### Task data
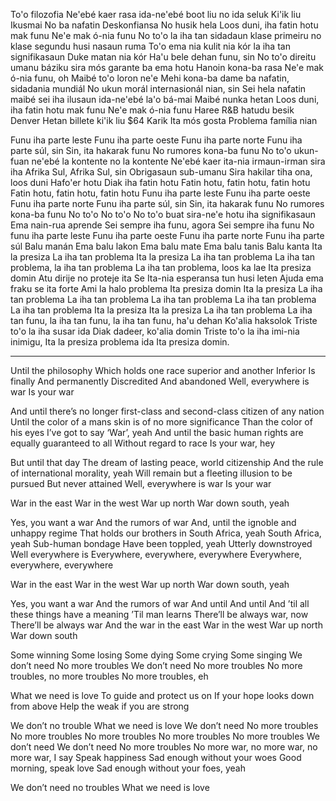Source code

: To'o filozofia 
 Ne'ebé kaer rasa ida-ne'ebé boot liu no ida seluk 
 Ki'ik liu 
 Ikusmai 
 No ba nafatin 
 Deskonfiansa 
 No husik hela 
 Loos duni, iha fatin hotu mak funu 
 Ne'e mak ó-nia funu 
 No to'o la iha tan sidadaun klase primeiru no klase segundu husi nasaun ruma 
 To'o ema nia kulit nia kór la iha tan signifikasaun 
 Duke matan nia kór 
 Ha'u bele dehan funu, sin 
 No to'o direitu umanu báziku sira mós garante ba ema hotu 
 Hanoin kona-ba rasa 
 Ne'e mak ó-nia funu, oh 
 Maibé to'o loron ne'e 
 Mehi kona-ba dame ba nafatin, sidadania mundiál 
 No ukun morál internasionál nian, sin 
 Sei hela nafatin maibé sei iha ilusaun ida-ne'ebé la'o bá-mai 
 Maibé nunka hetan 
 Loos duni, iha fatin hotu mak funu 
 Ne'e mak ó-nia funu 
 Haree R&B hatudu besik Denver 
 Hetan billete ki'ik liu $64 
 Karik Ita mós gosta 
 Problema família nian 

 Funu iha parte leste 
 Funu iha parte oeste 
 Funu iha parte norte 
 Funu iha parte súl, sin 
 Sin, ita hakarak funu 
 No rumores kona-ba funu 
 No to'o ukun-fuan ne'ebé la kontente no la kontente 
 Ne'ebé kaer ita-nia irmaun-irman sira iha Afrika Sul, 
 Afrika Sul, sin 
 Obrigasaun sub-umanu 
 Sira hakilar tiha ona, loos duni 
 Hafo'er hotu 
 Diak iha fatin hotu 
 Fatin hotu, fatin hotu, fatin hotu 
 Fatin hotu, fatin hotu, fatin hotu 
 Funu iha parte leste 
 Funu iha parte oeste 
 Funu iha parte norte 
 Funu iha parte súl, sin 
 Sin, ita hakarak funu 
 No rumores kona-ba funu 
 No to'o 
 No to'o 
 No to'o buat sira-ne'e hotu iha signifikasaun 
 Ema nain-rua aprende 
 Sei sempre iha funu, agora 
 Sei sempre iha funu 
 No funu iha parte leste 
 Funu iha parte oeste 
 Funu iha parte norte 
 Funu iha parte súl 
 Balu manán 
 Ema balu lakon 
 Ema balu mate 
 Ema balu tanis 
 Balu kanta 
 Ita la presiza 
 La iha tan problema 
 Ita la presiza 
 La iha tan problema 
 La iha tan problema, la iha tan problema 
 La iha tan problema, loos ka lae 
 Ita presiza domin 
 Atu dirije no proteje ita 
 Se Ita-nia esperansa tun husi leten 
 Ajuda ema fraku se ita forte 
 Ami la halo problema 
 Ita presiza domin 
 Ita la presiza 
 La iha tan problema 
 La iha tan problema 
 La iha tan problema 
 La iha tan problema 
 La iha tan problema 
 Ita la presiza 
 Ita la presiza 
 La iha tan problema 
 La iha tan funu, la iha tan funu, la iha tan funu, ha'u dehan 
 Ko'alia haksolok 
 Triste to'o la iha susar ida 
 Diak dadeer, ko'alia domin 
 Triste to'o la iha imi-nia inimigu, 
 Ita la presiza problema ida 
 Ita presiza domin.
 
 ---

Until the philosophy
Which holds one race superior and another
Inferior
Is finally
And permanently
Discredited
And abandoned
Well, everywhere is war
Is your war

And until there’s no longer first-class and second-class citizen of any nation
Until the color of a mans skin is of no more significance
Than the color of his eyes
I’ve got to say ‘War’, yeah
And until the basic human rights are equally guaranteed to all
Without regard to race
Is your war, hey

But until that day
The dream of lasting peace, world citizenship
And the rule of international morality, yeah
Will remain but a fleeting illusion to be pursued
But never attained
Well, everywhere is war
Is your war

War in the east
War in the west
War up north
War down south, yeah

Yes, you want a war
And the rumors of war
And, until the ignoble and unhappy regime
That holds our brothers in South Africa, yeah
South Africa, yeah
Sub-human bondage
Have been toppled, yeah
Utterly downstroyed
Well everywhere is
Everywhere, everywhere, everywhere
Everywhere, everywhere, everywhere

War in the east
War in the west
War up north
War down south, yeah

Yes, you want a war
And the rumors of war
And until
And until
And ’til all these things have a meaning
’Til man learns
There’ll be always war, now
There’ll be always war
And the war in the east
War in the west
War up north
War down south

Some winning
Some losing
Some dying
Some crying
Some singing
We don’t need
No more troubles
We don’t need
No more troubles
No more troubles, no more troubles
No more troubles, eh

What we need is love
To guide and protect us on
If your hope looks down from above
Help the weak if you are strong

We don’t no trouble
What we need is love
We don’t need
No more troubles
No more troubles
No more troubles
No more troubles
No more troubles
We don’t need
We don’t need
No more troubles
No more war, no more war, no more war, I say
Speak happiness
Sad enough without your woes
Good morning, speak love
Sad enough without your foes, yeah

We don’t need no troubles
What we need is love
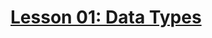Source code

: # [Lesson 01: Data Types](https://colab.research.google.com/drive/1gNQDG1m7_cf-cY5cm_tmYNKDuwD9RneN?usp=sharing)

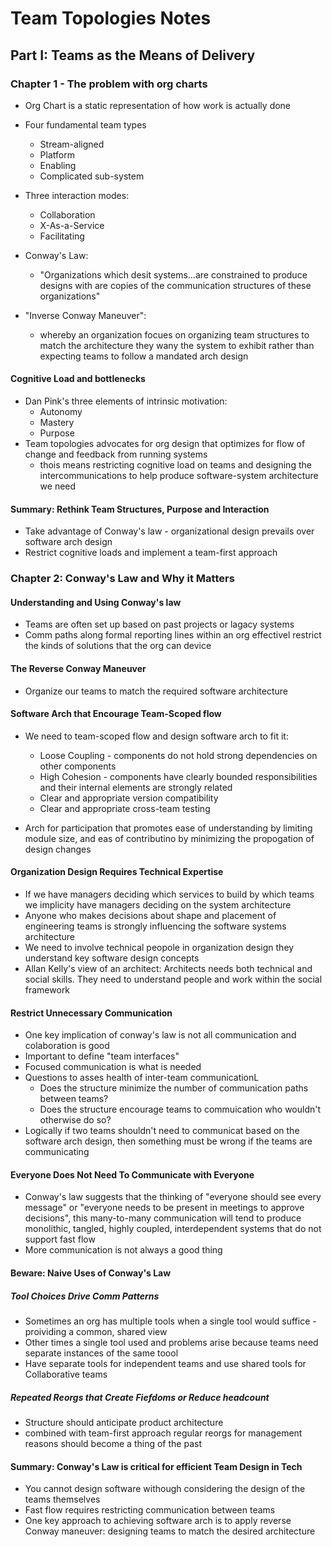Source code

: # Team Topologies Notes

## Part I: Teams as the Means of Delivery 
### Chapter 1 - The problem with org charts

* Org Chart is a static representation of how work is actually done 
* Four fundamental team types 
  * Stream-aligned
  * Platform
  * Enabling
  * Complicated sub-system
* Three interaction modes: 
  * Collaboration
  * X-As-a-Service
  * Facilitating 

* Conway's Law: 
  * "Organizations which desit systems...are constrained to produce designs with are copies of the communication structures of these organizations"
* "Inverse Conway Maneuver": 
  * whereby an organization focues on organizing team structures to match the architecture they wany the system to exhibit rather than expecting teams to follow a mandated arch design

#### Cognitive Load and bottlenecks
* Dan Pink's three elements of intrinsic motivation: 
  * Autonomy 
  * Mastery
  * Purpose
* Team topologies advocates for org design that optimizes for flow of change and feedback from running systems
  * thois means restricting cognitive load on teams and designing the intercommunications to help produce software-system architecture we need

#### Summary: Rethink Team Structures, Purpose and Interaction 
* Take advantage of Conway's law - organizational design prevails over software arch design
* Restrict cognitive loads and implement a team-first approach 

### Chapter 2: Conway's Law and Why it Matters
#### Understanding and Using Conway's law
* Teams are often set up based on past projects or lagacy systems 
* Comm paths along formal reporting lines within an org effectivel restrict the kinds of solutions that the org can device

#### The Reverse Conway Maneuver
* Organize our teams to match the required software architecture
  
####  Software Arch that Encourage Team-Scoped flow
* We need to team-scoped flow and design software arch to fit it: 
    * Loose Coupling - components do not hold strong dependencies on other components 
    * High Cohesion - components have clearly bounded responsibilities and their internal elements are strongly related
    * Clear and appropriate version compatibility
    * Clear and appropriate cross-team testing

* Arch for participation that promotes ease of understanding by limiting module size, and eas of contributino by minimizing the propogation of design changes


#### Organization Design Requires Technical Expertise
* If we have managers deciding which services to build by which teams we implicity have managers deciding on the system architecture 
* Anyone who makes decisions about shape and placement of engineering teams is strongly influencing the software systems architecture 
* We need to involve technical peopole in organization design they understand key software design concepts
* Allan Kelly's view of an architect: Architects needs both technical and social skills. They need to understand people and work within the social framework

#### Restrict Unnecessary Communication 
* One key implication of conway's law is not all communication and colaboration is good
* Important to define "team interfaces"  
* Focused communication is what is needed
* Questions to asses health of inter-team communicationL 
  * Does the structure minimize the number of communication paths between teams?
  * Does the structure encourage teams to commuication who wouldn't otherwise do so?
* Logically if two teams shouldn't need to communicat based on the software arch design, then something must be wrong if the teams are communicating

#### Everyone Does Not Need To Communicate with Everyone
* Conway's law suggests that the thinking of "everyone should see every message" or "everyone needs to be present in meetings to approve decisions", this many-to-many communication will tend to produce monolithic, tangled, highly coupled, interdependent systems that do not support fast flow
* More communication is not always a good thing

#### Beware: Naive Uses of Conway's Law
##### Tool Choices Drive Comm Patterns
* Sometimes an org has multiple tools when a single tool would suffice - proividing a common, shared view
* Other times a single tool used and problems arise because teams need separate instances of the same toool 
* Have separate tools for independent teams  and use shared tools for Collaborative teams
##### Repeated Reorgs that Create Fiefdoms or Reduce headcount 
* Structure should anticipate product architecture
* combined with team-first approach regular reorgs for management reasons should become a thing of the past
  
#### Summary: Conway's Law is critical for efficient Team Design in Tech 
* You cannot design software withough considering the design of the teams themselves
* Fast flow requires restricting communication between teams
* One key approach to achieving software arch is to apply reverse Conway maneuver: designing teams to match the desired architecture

### Task details
Look through the data above. Copy every line with the string "hela" in it.

### Output for this task
 No husik hela 
 Sei hela nafatin maibé sei iha ilusaun ida-ne'ebé la'o bá-mai 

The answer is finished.